Da strumento di tortura fisica e psicologica durante il ventennio fascista a biocarburante in grado di abbattere fino al 90% le emissioni di anidride carbonica. Il passo non è stato breve ma, a 100 anni di distanza, l’olio di ricino, prodotto dalle molteplici qualità ma istintivamente associato in Italia alle purghe delle camicie nere, potrebbe vivere finalmente il suo riscatto. Grazie a tecnologie innovative, ha spiegato il ministro della Transizione ecologica, Roberto Cingolani, una volta trattato l’olio potrebbe infatti sostituire anche il ben più inquinante diesel come carburante per i camion, risultando perfettamente compatibile con i motori attuali.
La novità trova spazio nell’ultimo decreto bollette varato dal governo venerdì. Tra gli interventi, ha spiegato Cingolani, c’è anche «un investimento un pò più tecnologico sui biocarburanti, soprattutto quelli in purezza, da filiere sostenibili», alcuni dei quali vengono appunto proprio dall’olio di ricino. L’obiettivo è arrivare ad «una emissione di 200mila tonnellate nel 2023 e una progressione annuale di 50mila tonnellate ogni anno», che consente anche di raggiungere la percentuale richiesta dalla nuova direttiva Ue, cioè il 16% di biocarburanti entro il 2030.

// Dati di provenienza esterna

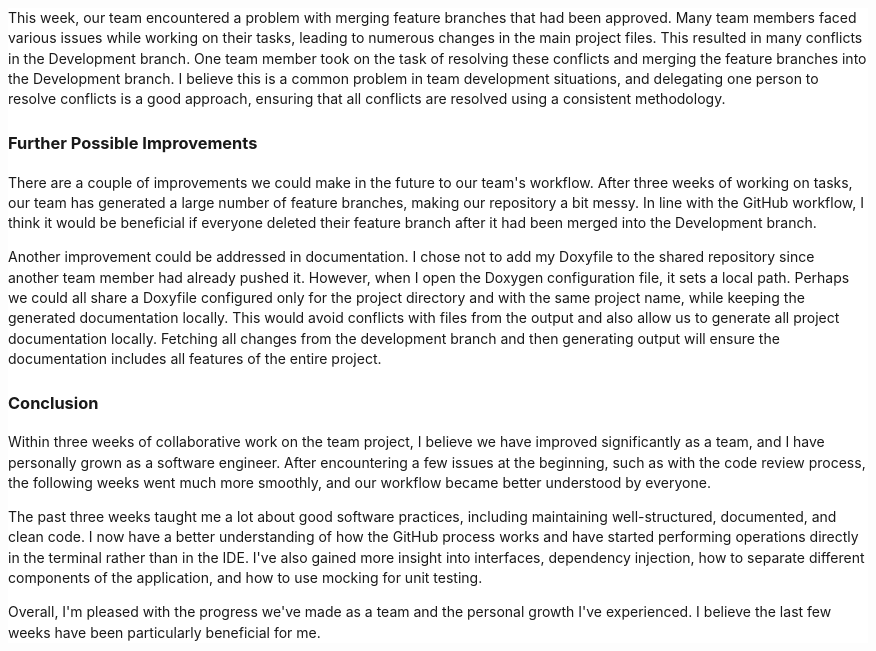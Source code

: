 This week, our team encountered a problem with merging feature branches that had been approved. Many team members faced various issues while working on their tasks, leading to numerous changes in the main project files. This resulted in many conflicts in the Development branch. One team member took on the task of resolving these conflicts and merging the feature branches into the Development branch. I believe this is a common problem in team development situations, and delegating one person to resolve conflicts is a good approach, ensuring that all conflicts are resolved using a consistent methodology.

### Further Possible Improvements
There are a couple of improvements we could make in the future to our team's workflow. After three weeks of working on tasks, our team has generated a large number of feature branches, making our repository a bit messy. In line with the GitHub workflow, I think it would be beneficial if everyone deleted their feature branch after it had been merged into the Development branch.

Another improvement could be addressed in documentation. I chose not to add my Doxyfile to the shared repository since another team member had already pushed it. However, when I open the Doxygen configuration file, it sets a local path. Perhaps we could all share a Doxyfile configured only for the project directory and with the same project name, while keeping the generated documentation locally. This would avoid conflicts with files from the output and also allow us to generate all project documentation locally. Fetching all changes from the development branch and then generating output will ensure the documentation includes all features of the entire project.

### Conclusion
Within three weeks of collaborative work on the team project, I believe we have improved significantly as a team, and I have personally grown as a software engineer. After encountering a few issues at the beginning, such as with the code review process, the following weeks went much more smoothly, and our workflow became better understood by everyone.

The past three weeks taught me a lot about good software practices, including maintaining well-structured, documented, and clean code. I now have a better understanding of how the GitHub process works and have started performing operations directly in the terminal rather than in the IDE. I've also gained more insight into interfaces, dependency injection, how to separate different components of the application, and how to use mocking for unit testing.

Overall, I'm pleased with the progress we've made as a team and the personal growth I've experienced. I believe the last few weeks have been particularly beneficial for me.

L’olio di ricino trova in realtà già oggi moltissimi impieghi, come lubrificante in meccanica, come fluido idraulico in circuiti frenanti, nella produzione di inchiostri e pigmenti, ma anche nell’industria farmaceutica e della cosmetica, come fortificante per capelli, ciglia e unghie. L’ultima frontiera sarebbe dunque quella dell’autotrazione.
In un business che in Italia l’Eni ha già pienamente colto. Con l’obiettivo di abbandonare del tutto entro il 2023 il ricorso all’olio di palma, il gruppo ha da tempo avviato una sperimentazione in Tunisia per la coltivazione del ricino in zone semi-desertiche. La pianta è infatti in grado di crescere con poca acqua, anche non potabile, senza sottrarre spazio ai terreni agricoli ed evitando la competizione con il settore alimentare. E più recentemente, all’inizio del 2021, Eni ha stretto accordi con altri Paesi africani, Angola, Kenya, Benin e Repubblica del Congo, proprio per lo sviluppo degli agro-biocarburanti.
Nella stessa direzione va anche l’alleanza siglata dal cane a sei zampe a novembre dello scorso anno con Bonifiche Ferraresi per lo sviluppo, questa volta in Sardegna, di prodotti agricoli sostenibili per la produzione di biocarburanti. La bioraffinazione dovrebbe avvenire nelle due 2 raffinerie convertite dal gruppo, a Gela e a Porto Marghera.